START SUPPLIED DATA

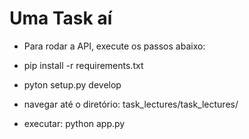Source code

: # Uma Task aí

- Para rodar a API, execute os passos abaixo:

- pip install -r requirements.txt
- pyton setup.py develop

- navegar até o diretório: task_lectures/task_lectures/
- executar: python app.py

END SUPPLIED DATA

EXERCISE INSTRUCTIONS -> Exact retyping is required: the line with "Uma Task aí" through the end of the data, both ends included, and no other line.

REPLY TO THE EXERCISE ->
: # Uma Task aí

- Para rodar a API, execute os passos abaixo:

- pip install -r requirements.txt
- pyton setup.py develop

- navegar até o diretório: task_lectures/task_lectures/
- executar: python app.py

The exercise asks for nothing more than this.